I had some general idea of what I was looking for (young, male, short hair) but beyond that its hard to choose. Maybe I'm too picky, who knows. I've heard people say to let the cat choose you. But how do you know? If its just a matter of which one gives me head bumps or tries to climb me, well many of them do that.

And something I noticed when looking at the litters: huge variation in color. Is it really normal for a litter of kittens to have such a wide variety, almost looking like they had 2 different fathers? Is the color variety pretty much a random thing?


----------



## eldercat (Jul 3, 2015)

Yes, litters can have more than one dad, so color variation is normal. 

Kittens are *very active* for a long time (couple years?) so you might consider getting an older cat. They're harder to adopt out because "kittens are so cute" but they are often much more sensible and already used to people and houses. 

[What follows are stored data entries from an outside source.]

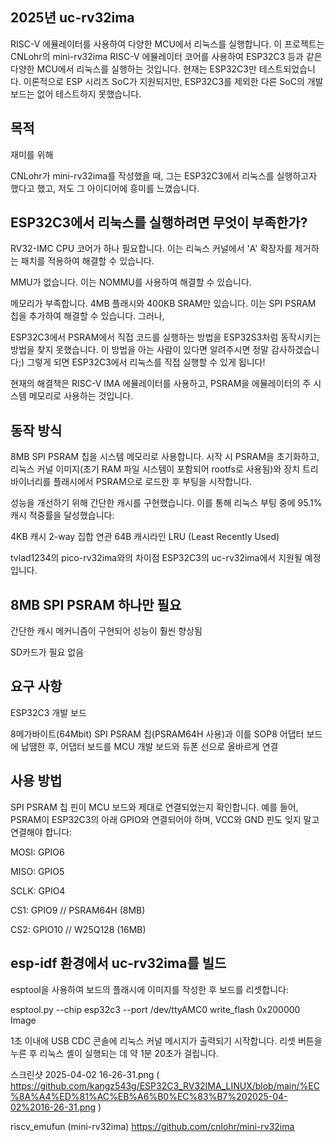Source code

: ## 2025년 uc-rv32ima

RISC-V 에뮬레이터를 사용하여 다양한 MCU에서 리눅스를 실행합니다. 이 프로젝트는 CNLohr의 mini-rv32ima RISC-V
 에뮬레이터 코어를 사용하여 ESP32C3 등과 같은 다양한 MCU에서 리눅스를 실행하는 것입니다. 
 현재는 ESP32C3만 테스트되었습니다. 이론적으로 ESP 시리즈 SoC가 지원되지만, ESP32C3를 제외한 다른 SoC의 개발 
 보드는 없어 테스트하지 못했습니다.

## 목적
재미를 위해

CNLohr가 mini-rv32ima를 작성했을 때, 그는 ESP32C3에서 리눅스를 실행하고자 했다고 했고, 저도 그 아이디어에 
흥미를 느꼈습니다.

## ESP32C3에서 리눅스를 실행하려면 무엇이 부족한가?
RV32-IMC CPU 코어가 하나 필요합니다. 이는 리눅스 커널에서 'A' 확장자를 제거하는 패치를 적용하여 해결할 수 있습니다.

MMU가 없습니다. 이는 NOMMU를 사용하여 해결할 수 있습니다.

메모리가 부족합니다. 4MB 플래시와 400KB SRAM만 있습니다. 이는 SPI PSRAM 칩을 추가하여 해결할 수 있습니다. 그러나,

ESP32C3에서 PSRAM에서 직접 코드를 실행하는 방법을 ESP32S3처럼 동작시키는 방법을 찾지 못했습니다. 
이 방법을 아는 사람이 있다면 알려주시면 정말 감사하겠습니다;) 
그렇게 되면 ESP32C3에서 리눅스를 직접 실행할 수 있게 됩니다!

현재의 해결책은 RISC-V IMA 에뮬레이터를 사용하고, PSRAM을 에뮬레이터의 주 시스템 메모리로 사용하는 것입니다.

## 동작 방식
8MB SPI PSRAM 칩을 시스템 메모리로 사용합니다. 시작 시 PSRAM을 초기화하고, 리눅스 커널 이미지(초기 RAM 파일 시스템이 
포함되어 rootfs로 사용됨)와 장치 트리 바이너리를 플래시에서 PSRAM으로 로드한 후 부팅을 시작합니다.

성능을 개선하기 위해 간단한 캐시를 구현했습니다. 이를 통해 리눅스 부팅 중에 95.1% 캐시 적중률을 달성했습니다:

4KB 캐시
2-way 집합 연관
64B 캐시라인
LRU (Least Recently Used)

tvlad1234의 pico-rv32ima와의 차이점
ESP32C3의 uc-rv32ima에서 지원될 예정입니다.

## 8MB SPI PSRAM 하나만 필요

간단한 캐시 메커니즘이 구현되어 성능이 훨씬 향상됨

SD카드가 필요 없음

## 요구 사항
ESP32C3 개발 보드

8메가바이트(64Mbit) SPI PSRAM 칩(PSRAM64H 사용)과 이를 SOP8 어댑터 보드에 납땜한 후, 어댑터 보드를
 MCU 개발 보드와 듀폰 선으로 올바르게 연결

## 사용 방법
SPI PSRAM 칩 핀이 MCU 보드와 제대로 연결되었는지 확인합니다. 예를 들어, PSRAM이 ESP32C3의 아래 GPIO와 
연결되어야 하며, VCC와 GND 핀도 잊지 말고 연결해야 합니다:

MOSI: GPIO6

MISO: GPIO5

SCLK: GPIO4

CS1: GPIO9  // PSRAM64H (8MB)

CS2: GPIO10 // W25Q128 (16MB) 

## esp-idf 환경에서 uc-rv32ima를 빌드

esptool을 사용하여 보드의 플래시에 이미지를 작성한 후 보드를 리셋합니다:

esptool.py --chip esp32c3 --port /dev/ttyAMC0 write_flash 0x200000 Image 

1초 이내에 USB CDC 콘솔에 리눅스 커널 메시지가 출력되기 시작합니다. 리셋 버튼을 누른 후 리눅스 셸이
 실행되는 데 약 1분 20초가 걸립니다.

스크린샷 2025-04-02 16-26-31.png
( https://github.com/kangz543g/ESP32C3_RV32IMA_LINUX/blob/main/%EC%8A%A4%ED%81%AC%EB%A6%B0%EC%83%B7%202025-04-02%2016-26-31.png )

riscv_emufun (mini-rv32ima)
https://github.com/cnlohr/mini-rv32ima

Maybe a cat that an old person had to turn in because the person was too old/sick to care for the pet.... what a heartbreak that must be for cat and person.


----------



## Tsukiyomi (Nov 18, 2014)

The difference in appearance within a litter is normal to give two examples.

Sera came from a litter of 5 kittens.

1. 1 Black (who I adopted and named Tsuki poor girl passed away)
2. 1 Tuxedo
3. 2 Brown tabbies (Sera and her "twin")
4. 1 Brown tabby and white that looked like the mother.

Vincent came from a litter of 4

1. 1 Orange and White
2. 1 Black and white (Vincent)
3. 2 grey and white (think they were tabbies)
4. The mother was a calico

As for picking I know it's hard how it went for me was like this...

1. With Sera she just wanted to play with me lol and she was just so cute it was hard to resist haha.
2. Tsuki well I adopted her because I thought she needed her sister poor girl was so shy (sickness).
3. Vincent well when I met him he was only 6 weeks old and still had blue eyes. But when I held him he pressed his little head into my chest and just purred up a storm as I pet him. Eventually he put his head in my jacket and went to sleep it was so cute.

When I went to a shelter and tried to adopt the one I wanted was because she kept coming to the front of the cage trying to get my attention while her siblings and every other kitten in the room ignored me. It didn't work out though so I ended up going elsewhere and getting Vincent.

It's kind of an instinct thing I guess so it's really hard to explain so all I do is write up my own experiences. All three ended up being extremely attached to me (Sera sleeps right by me in my bed, sleeps in my lap, etc) and Vincent/Tsuki both have/had a habit of "cleaning" me. I've picked all of my pets but Tsuki based on that strong initial reaction and all three times (2 cats 1 dog) it's worked out well.


----------



## FatCat (May 5, 2004)

I liked the young one with the foster mom. Although only 7 months he wasn't hyper. I think I might call the lady - she lives nearby and would be helpful in answering questions as I get started. The thing about foster homes is there could be many nice adoptable cats out there but I'd never know it.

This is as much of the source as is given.